At the University of North Texas' RTVF department, Chairman John B. Kuiper says the aim is to produce communicators -- "both in the art of film and video and in the discursive, rhetorical sense." A former newspaper photographer, Dr. Kuiper was film archivist at the Library of Congress and the International Museum of Photography at the George Eastman House before joining UNT. And faculty members say he runs a congenial, cooperative department. One of his biggest fans is production teacher Fred Watkins. When the veteran producer arrived at UNT, he says, the class as a whole worked on only one film. "Now we do six films with six directors and producers," he says.
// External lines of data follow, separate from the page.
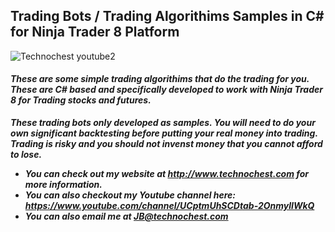## Trading Bots / Trading Algorithims Samples in C# for Ninja Trader 8 Platform
![Technochest youtube2](https://user-images.githubusercontent.com/85039215/120913737-4e265c00-c667-11eb-83f6-346e7c45b94c.png)
#### ***These are some simple trading algorithims that do the trading for you.  These are C# based and specifically developed to work with Ninja Trader 8 for Trading stocks and futures.***

***These trading bots only developed as samples.   You will need to do your own significant backtesting before putting your real money into trading.   Trading is risky and you should not invenst money that you cannot afford to lose.*** 

* ***You can check out my website at http://www.technochest.com for more information.***
* ***You can also checkout my Youtube channel here: https://www.youtube.com/channel/UCptmUhSCDtab-2OnmylIWkQ***
* ***You can also email me at JB@technochest.com***






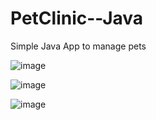 # PetClinic--Java 
Simple Java App to manage pets

![image](https://user-images.githubusercontent.com/28666727/164376958-c4ef5591-c6ba-4a18-8c40-2909eaeb99e2.png)

![image](https://user-images.githubusercontent.com/28666727/164377146-76b2c241-adf1-4053-a6d2-ef250e694efd.png)

![image](https://user-images.githubusercontent.com/28666727/164377073-ce28586b-4677-4064-92fc-2dd1ca49858d.png)

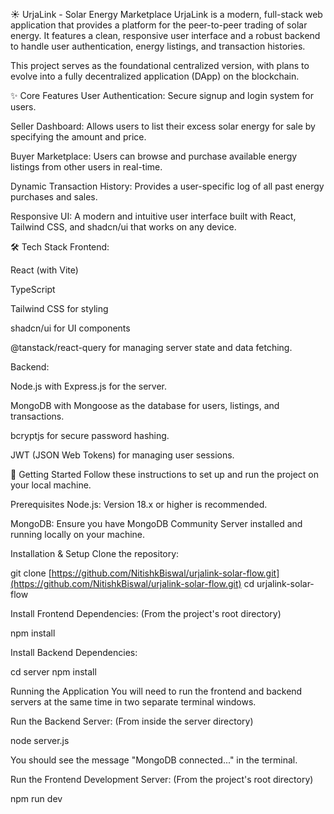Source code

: ☀️ UrjaLink - Solar Energy Marketplace
UrjaLink is a modern, full-stack web application that provides a platform for the peer-to-peer trading of solar energy. It features a clean, responsive user interface and a robust backend to handle user authentication, energy listings, and transaction histories.

This project serves as the foundational centralized version, with plans to evolve into a fully decentralized application (DApp) on the blockchain.

✨ Core Features
User Authentication: Secure signup and login system for users.

Seller Dashboard: Allows users to list their excess solar energy for sale by specifying the amount and price.

Buyer Marketplace: Users can browse and purchase available energy listings from other users in real-time.

Dynamic Transaction History: Provides a user-specific log of all past energy purchases and sales.

Responsive UI: A modern and intuitive user interface built with React, Tailwind CSS, and shadcn/ui that works on any device.

🛠️ Tech Stack
Frontend:

React (with Vite)

TypeScript

Tailwind CSS for styling

shadcn/ui for UI components

@tanstack/react-query for managing server state and data fetching.

Backend:

Node.js with Express.js for the server.

MongoDB with Mongoose as the database for users, listings, and transactions.

bcryptjs for secure password hashing.

JWT (JSON Web Tokens) for managing user sessions.

🚀 Getting Started
Follow these instructions to set up and run the project on your local machine.

Prerequisites
Node.js: Version 18.x or higher is recommended.

MongoDB: Ensure you have MongoDB Community Server installed and running locally on your machine.

Installation & Setup
Clone the repository:

git clone [https://github.com/NitishkBiswal/urjalink-solar-flow.git](https://github.com/NitishkBiswal/urjalink-solar-flow.git)
cd urjalink-solar-flow

Install Frontend Dependencies:
(From the project's root directory)

npm install

Install Backend Dependencies:

cd server
npm install

Running the Application
You will need to run the frontend and backend servers at the same time in two separate terminal windows.

Run the Backend Server:
(From inside the server directory)

node server.js

You should see the message "MongoDB connected..." in the terminal.

Run the Frontend Development Server:
(From the project's root directory)

npm run dev
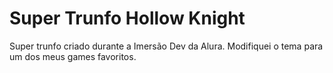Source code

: # Super Trunfo Hollow Knight
 Super trunfo criado durante a Imersão Dev da Alura. Modifiquei o tema para um dos meus games favoritos.

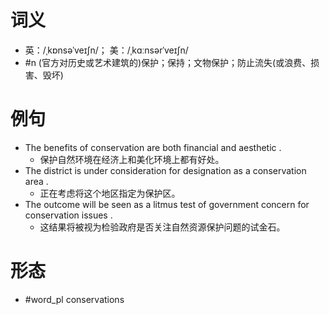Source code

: # 词义
- 英：/ˌkɒnsəˈveɪʃn/； 美：/ˌkɑːnsərˈveɪʃn/
- #n (官方对历史或艺术建筑的)保护；保持；文物保护；防止流失(或浪费、损害、毁坏)
# 例句
- The benefits of conservation are both financial and aesthetic .
	- 保护自然环境在经济上和美化环境上都有好处。
- The district is under consideration for designation as a conservation area .
	- 正在考虑将这个地区指定为保护区。
- The outcome will be seen as a litmus test of government concern for conservation issues .
	- 这结果将被视为检验政府是否关注自然资源保护问题的试金石。
# 形态
- #word_pl conservations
Plus this year, RTVF students get a bonus -- the chance to help make a full-length feature budgeted at $ 50,000.
It won't be the first feature on which RTVF students have toiled. Last year, Paramount Pictures' Necessary Roughness filmed on the UNT campus. About 50 RTVF students worked on the rowdy football comedy, and some watched their names roll in the credits. "Back in California, the producers told people how surprised they were at how much the students knew, how they were able to adapt and how hard they worked," says associate professor Ben Levin, an award-winning documentary maker.
But of course not everyone in film school aspires to make features. "In that sense, we're supplying people going into corporate video in the Dallas area,"Dr. Levin says. "Westcott (Communications) has been very aggressive about entertaining interns. Every semester, they come here and give a reception."